Weird Weather Patterns
Both Dodick and Klebanoff often meet with patients who believe there is a link between their migraines and changes in barometric pressure or dew point and humidity. "There's evidence that says it's true, and some that says it's not, but so many people report weather as a trigger that there must be something to it," says Dodick. One commonly blamed system is the warm, westerly Chinook winds in the Pacific Northwest that can lead to drastic temperature changes. (One small study even confirmed that some migraine suffers are more likely to have episodes on pre-Chinook or Chinook days.)
The Research: In addition to the wind study, other research in Headache found that out of 77 people diagnosed with migraines, 39 were sensitive to the weather (though, interestingly, 48 thought they were prior to the study). As for the types of weather that led to migraines: 26 people were sensitive to temperature and humidity, 11 to changing weather patterns, and 10 to changes in barometric pressure (some were sensitive to more than one).

The Workout Class Everyone Says You Should Try
Exercise can be a blessing—or a curse—if you deal with migraines. A small study in Cephalalgia found that exercising for 40 minutes three times a week for three months was almost as beneficial in reducing migraine frequency as taking a prescription medication. However, "there's a small subgroup of people for whom exercise is actually a trigger," says Dodick, possibly because it increases heart rate, blood pressure and blood flow to the brain.
The Research: Numerous case studies of individual patients show a link between exercise and the onset of a migraine. Thirty-eight percent of migraine sufferers reported that breaking a sweat was a trigger for them, in a small study in the Journal of Headache Pain.

Meds That Take the Edge Off
Taking too many prescription or over-the-counter pain relievers can lead to a rebound headache once they wear off, and migraine sufferers are particularly vulnerable to medication overuse, according to the American Headache Society. They can also cause more-run-of-the-mill migraines, and experts are just starting to figure out why. "Migraines happen in people whose brains are very excitable by and sensitive to what's happening in their own body and in the environment around them," explains Dodick. "And these meds make the brain even more excitable and sensitive."
The Research: There's not much data on the prevalence of rebound headaches or regular migraines among people who overuse pain relievers, but it's an agreed-upon trigger among experts.

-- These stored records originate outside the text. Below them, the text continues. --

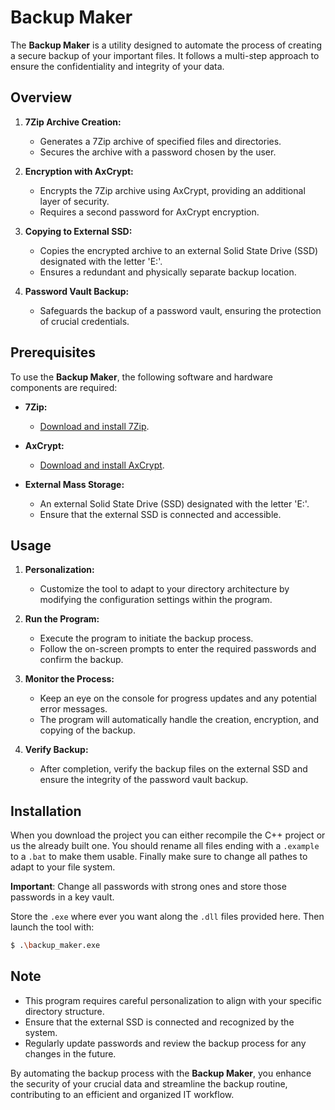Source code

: # Backup Maker

The **Backup Maker** is a utility designed to automate the process of creating a secure backup of your important files. It follows a multi-step approach to ensure the confidentiality and integrity of your data.

## Overview

1. **7Zip Archive Creation:**
   - Generates a 7Zip archive of specified files and directories.
   - Secures the archive with a password chosen by the user.

2. **Encryption with AxCrypt:**
   - Encrypts the 7Zip archive using AxCrypt, providing an additional layer of security.
   - Requires a second password for AxCrypt encryption.

3. **Copying to External SSD:**
   - Copies the encrypted archive to an external Solid State Drive (SSD) designated with the letter 'E:'.
   - Ensures a redundant and physically separate backup location.

4. **Password Vault Backup:**
   - Safeguards the backup of a password vault, ensuring the protection of crucial credentials.

## Prerequisites

To use the **Backup Maker**, the following software and hardware components are required:

- **7Zip:**
  - [Download and install 7Zip](https://www.7-zip.org/download.html).

- **AxCrypt:**
  - [Download and install AxCrypt](https://www.axcrypt.net/download/).

- **External Mass Storage:**
  - An external Solid State Drive (SSD) designated with the letter 'E:'.
  - Ensure that the external SSD is connected and accessible.

## Usage

1. **Personalization:**
   - Customize the tool to adapt to your directory architecture by modifying the configuration settings within the program.

2. **Run the Program:**
   - Execute the program to initiate the backup process.
   - Follow the on-screen prompts to enter the required passwords and confirm the backup.

3. **Monitor the Process:**
   - Keep an eye on the console for progress updates and any potential error messages.
   - The program will automatically handle the creation, encryption, and copying of the backup.

4. **Verify Backup:**
   - After completion, verify the backup files on the external SSD and ensure the integrity of the password vault backup.

## Installation

When you download the project you can either recompile the C++ project or us the already built one. You should rename all files ending with a `.example` to a `.bat` to make them usable. Finally make sure to change all pathes to adapt to your file system. 

**Important**: Change all passwords with strong ones and store those passwords in a key vault.

Store the `.exe` where ever you want along the `.dll` files provided here. Then launch the tool with:

```bash
$ .\backup_maker.exe
```

## Note

- This program requires careful personalization to align with your specific directory structure.
- Ensure that the external SSD is connected and recognized by the system.
- Regularly update passwords and review the backup process for any changes in the future.

By automating the backup process with the **Backup Maker**, you enhance the security of your crucial data and streamline the backup routine, contributing to an efficient and organized IT workflow.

The Calorie-Free Sweet Stuff in Your Tea
Artificial sweeteners may lead to migraines, says Klebanoff, along with other possible food and drink triggers like alcohol, smoked meats and MSG. The link is unclear, but Dodick notes that there's some evidence that people actually crave these so-called culprits during the earliest stages of their migraines, when they may not realize they're having one. In other words, these foods and beverages may not be triggers after all but a sign that a head-pounder is imminent.
The Research: No conclusive research here. This one is purely anecdotal.